I think of my paintings as...something that generates imagery rather than contains it...continually unfolding different aspects of themselves, ambiguous and paradoxical paintings with no main 'theme' from which the spectator may, by participation, extract his own images. (Bryan Wynter, 'Statement' in Statements: A Review of British Abstract Art in 1956, ICA, London, 1957).

The present work dates from a period when Wynter was beginning to move away from the more obviously landscape-inspired abstract manner which he had developed during the later 1950s. Often of a physically imposing size, these works use a very distinctive technique to build up dense overlapping layers of paint which disturb the picture surface whilst at the same time creating a sense of depth, of images continually overlaid and obscuring their predecessors whilst hinting at their own forms. Indeed, they seem to perfectly illustrate the words of Patrick Heron,

the secret of good painting... lies in its adjustment of... the illusion, indeed the sensation, of depth, and... the physical reality of the picture surface (Patrick Heron, Space in Colour, introduction to exhibition catalogue, Hanover Gallery, London, 1953).

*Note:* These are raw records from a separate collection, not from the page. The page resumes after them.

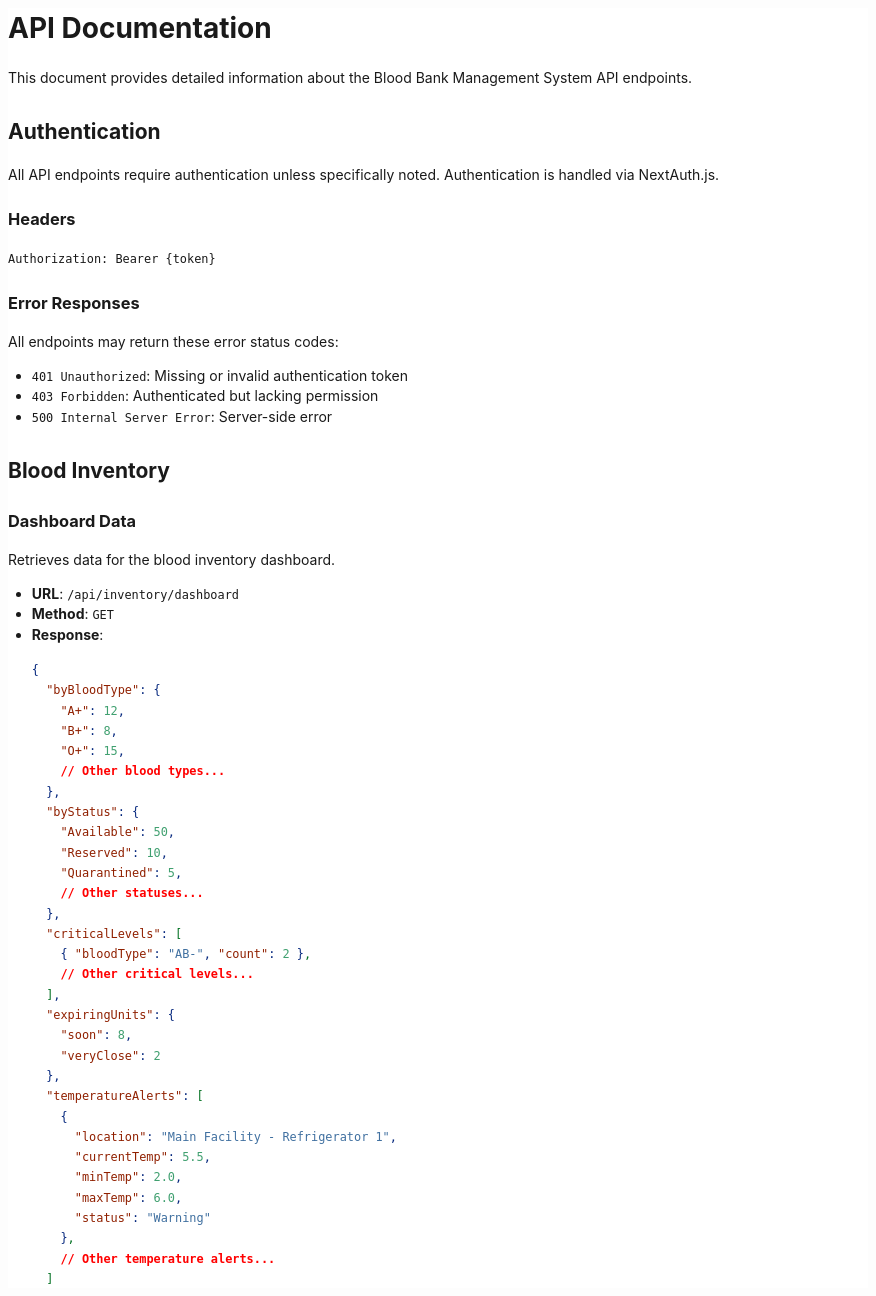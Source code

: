 # API Documentation

This document provides detailed information about the Blood Bank Management System API endpoints.

## Authentication

All API endpoints require authentication unless specifically noted. Authentication is handled via NextAuth.js.

### Headers

```
Authorization: Bearer {token}
```

### Error Responses

All endpoints may return these error status codes:

- `401 Unauthorized`: Missing or invalid authentication token
- `403 Forbidden`: Authenticated but lacking permission
- `500 Internal Server Error`: Server-side error

## Blood Inventory

### Dashboard Data

Retrieves data for the blood inventory dashboard.

- **URL**: `/api/inventory/dashboard`
- **Method**: `GET`
- **Response**:
  ```json
  {
    "byBloodType": {
      "A+": 12,
      "B+": 8,
      "O+": 15,
      // Other blood types...
    },
    "byStatus": {
      "Available": 50,
      "Reserved": 10,
      "Quarantined": 5,
      // Other statuses...
    },
    "criticalLevels": [
      { "bloodType": "AB-", "count": 2 },
      // Other critical levels...
    ],
    "expiringUnits": {
      "soon": 8,
      "veryClose": 2
    },
    "temperatureAlerts": [
      {
        "location": "Main Facility - Refrigerator 1",
        "currentTemp": 5.5,
        "minTemp": 2.0,
        "maxTemp": 6.0,
        "status": "Warning"
      },
      // Other temperature alerts...
    ]
  ```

However, the sheer bravura of the mark-making inherent in Wynter's painting of the late 1950s inevitably led to comparisons with the contemporary American artists whose work, shown at the Tate Gallery in 1956, was now available for first hand inspection by the British. The gestural 'white writing' paintings of Mark Tobey, first developed at Dartington Hall in the 1930s, held obvious similarities but Wynter's work, with its vastly increased scale was perhaps superficially more akin to European artists as varied as Georges Mathieu or Jules Bissier. However, Wynter's wide-ranging interests mean that the paintings combine elements of philosophical considerations of time and memory with a physical involvement with the experience of natural phenomena and growth.